The healthcare sector is slow to update technology and as such is woefully unprepared for an oncoming onslaught of cyber attacks, according to a recent report.
The ESET and the Ponemon Institute report 'The State of Cybersecurity in Healthcare Organisations in 2016', suggests healthcare agencies currently average about one cyber attack per month. Furthermore, almost half (48%) of respondents say their organisations have experienced an incident involving the loss or exposure of patient information during the last 12 months. However, despite these incidents, only half indicated their organisation has an incident response plan in place, the study shows.
"The concurrence of technology advances and delays in technology updates creates a perfect storm for healthcare IT security," says Stephen Cobb, ESET senior security researcher.
"The healthcare sector needs to organise incident response processes at the same level as cyber criminals to properly protect health data relative to current and future threat levels. A good start would be for all organisations to put incident response processes in place, including comprehensive backup and disaster recovery mechanisms.
“Beyond that, there is clearly a need for effective DDoS and malware protection, strong authentication, encryption and patch management,” Cobb says.
Key findings of the survey are as follows:
Exploiting existing software vulnerabilities and web-borne malware attacks are the most common security incidents. According to 78% of respondents, the most common security incident is the exploitation of existing software vulnerabilities greater than three months old.

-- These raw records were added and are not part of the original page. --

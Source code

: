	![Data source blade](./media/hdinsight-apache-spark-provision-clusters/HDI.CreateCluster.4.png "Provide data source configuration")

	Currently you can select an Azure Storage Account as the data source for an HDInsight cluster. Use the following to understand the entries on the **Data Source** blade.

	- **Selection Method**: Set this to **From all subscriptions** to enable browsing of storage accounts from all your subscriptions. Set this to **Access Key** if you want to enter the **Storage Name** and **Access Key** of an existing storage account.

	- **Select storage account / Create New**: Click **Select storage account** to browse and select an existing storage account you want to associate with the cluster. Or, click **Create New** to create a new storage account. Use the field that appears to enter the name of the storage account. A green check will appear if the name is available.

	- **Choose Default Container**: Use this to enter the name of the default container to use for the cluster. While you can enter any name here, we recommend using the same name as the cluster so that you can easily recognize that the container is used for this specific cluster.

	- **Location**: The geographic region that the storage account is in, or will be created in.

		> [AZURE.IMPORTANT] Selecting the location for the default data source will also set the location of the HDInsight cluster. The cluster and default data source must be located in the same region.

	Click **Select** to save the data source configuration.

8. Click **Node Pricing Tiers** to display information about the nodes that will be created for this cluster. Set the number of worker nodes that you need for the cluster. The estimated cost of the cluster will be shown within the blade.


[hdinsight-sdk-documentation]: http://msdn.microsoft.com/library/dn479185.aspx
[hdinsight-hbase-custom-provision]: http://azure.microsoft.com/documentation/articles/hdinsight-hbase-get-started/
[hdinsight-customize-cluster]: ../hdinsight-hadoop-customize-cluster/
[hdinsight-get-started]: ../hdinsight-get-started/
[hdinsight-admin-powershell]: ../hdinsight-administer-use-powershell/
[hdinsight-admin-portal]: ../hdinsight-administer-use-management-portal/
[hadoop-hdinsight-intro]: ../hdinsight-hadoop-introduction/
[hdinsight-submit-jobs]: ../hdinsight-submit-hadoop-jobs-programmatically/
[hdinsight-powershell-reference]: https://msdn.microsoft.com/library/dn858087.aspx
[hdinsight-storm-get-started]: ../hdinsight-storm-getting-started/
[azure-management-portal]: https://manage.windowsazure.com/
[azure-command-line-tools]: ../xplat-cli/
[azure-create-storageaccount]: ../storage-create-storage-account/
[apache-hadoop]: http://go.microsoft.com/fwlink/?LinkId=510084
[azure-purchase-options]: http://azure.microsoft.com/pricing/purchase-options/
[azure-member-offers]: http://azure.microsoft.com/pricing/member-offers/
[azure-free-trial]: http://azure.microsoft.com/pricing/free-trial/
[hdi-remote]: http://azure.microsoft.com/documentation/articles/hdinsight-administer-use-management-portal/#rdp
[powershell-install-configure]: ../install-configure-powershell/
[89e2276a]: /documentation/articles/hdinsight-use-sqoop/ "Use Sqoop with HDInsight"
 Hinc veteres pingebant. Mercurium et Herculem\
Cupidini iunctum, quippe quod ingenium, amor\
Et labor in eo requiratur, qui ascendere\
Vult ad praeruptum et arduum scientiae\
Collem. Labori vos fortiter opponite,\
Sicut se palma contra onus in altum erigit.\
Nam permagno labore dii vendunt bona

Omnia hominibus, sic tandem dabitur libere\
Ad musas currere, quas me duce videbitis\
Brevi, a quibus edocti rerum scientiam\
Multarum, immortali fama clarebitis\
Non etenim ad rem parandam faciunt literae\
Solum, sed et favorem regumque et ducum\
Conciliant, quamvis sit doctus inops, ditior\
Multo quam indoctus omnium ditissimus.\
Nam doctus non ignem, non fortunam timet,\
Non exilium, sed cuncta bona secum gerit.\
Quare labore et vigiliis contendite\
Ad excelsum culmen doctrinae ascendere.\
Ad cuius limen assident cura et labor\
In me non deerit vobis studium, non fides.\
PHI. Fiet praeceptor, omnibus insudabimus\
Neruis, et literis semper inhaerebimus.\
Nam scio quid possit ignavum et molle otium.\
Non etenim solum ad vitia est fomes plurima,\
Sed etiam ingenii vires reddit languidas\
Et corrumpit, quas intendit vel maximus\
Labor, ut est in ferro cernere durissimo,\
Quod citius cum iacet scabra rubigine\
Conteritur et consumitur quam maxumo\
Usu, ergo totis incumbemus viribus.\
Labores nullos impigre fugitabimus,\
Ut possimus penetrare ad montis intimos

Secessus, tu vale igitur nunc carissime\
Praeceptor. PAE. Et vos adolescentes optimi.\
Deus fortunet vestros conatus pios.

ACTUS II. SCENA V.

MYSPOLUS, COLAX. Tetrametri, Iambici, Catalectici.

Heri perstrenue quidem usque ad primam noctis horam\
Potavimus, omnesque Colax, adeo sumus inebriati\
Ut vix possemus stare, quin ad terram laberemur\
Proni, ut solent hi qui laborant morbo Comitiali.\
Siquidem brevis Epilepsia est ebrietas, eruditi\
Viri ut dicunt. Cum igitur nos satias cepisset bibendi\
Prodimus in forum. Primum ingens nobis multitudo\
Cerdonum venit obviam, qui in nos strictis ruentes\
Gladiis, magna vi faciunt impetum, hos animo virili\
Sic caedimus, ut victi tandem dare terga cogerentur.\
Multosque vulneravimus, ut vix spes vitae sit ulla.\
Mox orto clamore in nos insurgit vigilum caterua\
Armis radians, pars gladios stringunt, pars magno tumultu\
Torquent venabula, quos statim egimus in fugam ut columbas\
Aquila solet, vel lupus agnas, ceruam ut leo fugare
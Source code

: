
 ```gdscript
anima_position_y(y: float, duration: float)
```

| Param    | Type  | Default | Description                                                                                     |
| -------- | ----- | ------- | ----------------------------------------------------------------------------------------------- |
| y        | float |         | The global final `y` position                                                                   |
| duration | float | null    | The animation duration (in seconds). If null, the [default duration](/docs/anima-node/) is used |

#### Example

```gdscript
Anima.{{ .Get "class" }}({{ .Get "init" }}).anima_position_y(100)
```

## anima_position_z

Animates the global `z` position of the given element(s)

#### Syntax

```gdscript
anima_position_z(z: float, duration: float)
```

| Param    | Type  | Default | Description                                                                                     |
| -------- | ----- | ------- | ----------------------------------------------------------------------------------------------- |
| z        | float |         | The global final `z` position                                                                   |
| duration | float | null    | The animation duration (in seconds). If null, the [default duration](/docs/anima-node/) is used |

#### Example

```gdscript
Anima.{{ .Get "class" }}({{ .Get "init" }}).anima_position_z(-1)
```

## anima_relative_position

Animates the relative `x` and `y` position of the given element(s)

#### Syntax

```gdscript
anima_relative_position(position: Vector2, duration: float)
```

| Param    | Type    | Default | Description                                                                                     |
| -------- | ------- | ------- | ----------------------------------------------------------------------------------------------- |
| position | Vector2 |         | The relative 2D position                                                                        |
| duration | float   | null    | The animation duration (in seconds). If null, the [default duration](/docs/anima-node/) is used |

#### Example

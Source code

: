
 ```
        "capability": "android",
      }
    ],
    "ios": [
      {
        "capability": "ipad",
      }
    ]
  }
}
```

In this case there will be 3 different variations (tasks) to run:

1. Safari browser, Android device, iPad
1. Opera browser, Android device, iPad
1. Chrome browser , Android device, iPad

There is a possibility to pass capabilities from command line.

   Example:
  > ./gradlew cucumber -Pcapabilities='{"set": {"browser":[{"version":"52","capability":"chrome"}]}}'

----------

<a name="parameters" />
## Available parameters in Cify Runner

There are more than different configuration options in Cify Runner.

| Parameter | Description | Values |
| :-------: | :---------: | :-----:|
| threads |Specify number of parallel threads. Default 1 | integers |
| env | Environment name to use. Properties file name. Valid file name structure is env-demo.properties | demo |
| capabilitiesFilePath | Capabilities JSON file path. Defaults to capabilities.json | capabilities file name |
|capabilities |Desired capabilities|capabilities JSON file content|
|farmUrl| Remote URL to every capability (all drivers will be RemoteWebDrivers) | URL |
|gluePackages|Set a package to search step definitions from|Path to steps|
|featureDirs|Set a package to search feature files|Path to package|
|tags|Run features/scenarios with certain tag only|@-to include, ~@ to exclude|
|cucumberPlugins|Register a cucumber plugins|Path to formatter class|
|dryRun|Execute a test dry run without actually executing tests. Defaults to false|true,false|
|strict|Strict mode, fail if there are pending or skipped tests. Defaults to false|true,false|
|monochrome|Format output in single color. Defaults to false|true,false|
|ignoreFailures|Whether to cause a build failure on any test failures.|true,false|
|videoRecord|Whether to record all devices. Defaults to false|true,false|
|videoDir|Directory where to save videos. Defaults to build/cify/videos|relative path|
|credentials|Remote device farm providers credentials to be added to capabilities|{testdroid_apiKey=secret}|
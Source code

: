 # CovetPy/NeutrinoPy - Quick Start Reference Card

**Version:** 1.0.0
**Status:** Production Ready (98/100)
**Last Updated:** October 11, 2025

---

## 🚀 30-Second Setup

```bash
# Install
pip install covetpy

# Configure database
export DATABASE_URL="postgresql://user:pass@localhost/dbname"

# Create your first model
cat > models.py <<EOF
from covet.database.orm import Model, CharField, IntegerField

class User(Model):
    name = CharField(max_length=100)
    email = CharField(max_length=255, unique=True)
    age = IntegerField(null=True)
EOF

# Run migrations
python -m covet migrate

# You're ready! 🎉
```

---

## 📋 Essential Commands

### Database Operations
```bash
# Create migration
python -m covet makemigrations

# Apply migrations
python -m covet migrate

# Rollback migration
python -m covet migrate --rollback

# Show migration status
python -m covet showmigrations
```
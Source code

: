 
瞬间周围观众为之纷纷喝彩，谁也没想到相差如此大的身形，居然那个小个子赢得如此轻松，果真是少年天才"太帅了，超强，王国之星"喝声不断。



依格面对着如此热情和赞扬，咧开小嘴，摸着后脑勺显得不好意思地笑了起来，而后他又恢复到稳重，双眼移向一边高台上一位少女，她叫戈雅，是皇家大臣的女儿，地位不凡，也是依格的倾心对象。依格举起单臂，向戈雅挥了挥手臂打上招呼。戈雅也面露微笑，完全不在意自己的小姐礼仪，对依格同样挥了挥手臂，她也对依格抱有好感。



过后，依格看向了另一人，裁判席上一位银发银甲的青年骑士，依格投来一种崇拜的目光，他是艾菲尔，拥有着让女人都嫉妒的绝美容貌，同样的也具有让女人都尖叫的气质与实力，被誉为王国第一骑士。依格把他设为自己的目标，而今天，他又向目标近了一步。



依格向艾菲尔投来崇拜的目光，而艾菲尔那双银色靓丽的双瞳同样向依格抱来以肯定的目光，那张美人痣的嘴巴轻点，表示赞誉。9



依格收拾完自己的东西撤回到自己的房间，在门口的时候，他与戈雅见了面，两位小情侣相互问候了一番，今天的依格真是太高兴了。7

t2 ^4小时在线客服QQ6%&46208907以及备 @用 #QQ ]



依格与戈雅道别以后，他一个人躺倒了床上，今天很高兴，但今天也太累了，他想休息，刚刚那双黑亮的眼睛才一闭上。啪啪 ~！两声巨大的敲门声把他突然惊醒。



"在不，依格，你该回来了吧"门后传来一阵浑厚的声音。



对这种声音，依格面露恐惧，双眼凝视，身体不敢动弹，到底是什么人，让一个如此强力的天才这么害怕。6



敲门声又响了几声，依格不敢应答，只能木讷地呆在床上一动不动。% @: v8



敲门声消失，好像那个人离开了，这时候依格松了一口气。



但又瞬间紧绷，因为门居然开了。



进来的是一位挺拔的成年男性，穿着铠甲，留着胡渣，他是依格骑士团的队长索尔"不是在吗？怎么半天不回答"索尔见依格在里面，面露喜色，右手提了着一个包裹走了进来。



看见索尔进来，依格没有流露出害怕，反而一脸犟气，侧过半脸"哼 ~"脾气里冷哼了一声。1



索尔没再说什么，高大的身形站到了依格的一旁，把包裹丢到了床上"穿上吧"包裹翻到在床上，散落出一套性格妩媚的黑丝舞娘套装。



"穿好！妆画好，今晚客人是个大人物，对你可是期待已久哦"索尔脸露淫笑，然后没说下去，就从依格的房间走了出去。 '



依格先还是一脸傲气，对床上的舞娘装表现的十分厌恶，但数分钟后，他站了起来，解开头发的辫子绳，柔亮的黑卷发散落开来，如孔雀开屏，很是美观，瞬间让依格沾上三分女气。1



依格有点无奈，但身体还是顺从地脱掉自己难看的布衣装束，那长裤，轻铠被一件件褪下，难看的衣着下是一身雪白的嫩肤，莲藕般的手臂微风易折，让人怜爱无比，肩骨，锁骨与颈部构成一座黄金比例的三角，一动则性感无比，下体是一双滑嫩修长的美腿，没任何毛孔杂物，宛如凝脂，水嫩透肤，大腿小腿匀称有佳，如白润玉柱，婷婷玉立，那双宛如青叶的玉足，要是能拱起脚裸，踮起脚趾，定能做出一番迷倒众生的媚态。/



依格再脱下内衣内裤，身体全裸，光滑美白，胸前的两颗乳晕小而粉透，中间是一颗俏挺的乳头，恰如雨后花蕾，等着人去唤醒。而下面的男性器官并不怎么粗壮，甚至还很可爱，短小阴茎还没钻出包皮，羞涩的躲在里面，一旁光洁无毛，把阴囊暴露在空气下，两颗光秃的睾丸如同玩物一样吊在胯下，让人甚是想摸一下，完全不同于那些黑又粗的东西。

On average, organisations have an advanced persistent threat (APT) incident every three months. Respondents experienced an APT attack about every three months during the last year. In fact, 63% said the primary consequences of APTs and zero-day attacks were IT downtime followed by the inability to provide services (46% of respondents), which create serious risks for patient treatment.
Hackers are most interested in stealing patient information. The most attractive and lucrative target for unauthorised access and abuse can be found in patients' medical records, according to 81% of respondents.
Healthcare organisations worry most about system failures. The study found 79% of respondents said that system failures are one of the top three threats facing their organisations. This is followed by cyber attackers (77%) and unsecure medical devices (77%).
Technology poses a greater risk to patient information than employee negligence. The majority (52%) of respondents said legacy systems and new technologies to support cloud and mobile implementations, big data and the Internet of Things increase security vulnerabilities for patient information. Respondents also expressed concern about the impact of employee negligence (46%) and the ineffectiveness of HIPAA-mandated business associate agreements designed to ensure patient information security (45%).
DDoS attacks have cost organisations on average $1.32 million in the past 12 months. The survey showed 37% of respondents say their organisation experienced a DDoS attack that caused a disruption to operations and/or system downtime about every four months. These attacks cost an average of $1.32 million each, including lost productivity, reputation loss and brand damage, the study found.
Healthcare organisations need a healthy dose of investment in technologies. On average, healthcare organisations represented in this research spend $23 million annually on IT; 12 percent on average is allocated to information security. Since an average of $1.3 million is spent annually for DDoS attacks alone, a business case can be made to increase technology investments to reduce the frequency of successful attacks.
"Based on our field research, healthcare organisations are struggling to deal with a variety of threats, but they are pessimistic about their ability to mitigate risks, vulnerabilities and attacks," says Larry Ponemon, The Ponemon Institute chairman and founder.
"As evidenced by the headline-grabbing data breaches over the past few years at large insurers and healthcare systems, hackers are finding the most lucrative information in patient medical records. As a result, there is more pressure than ever for healthcare organisations to refine their cybersecurity strategies,” he says.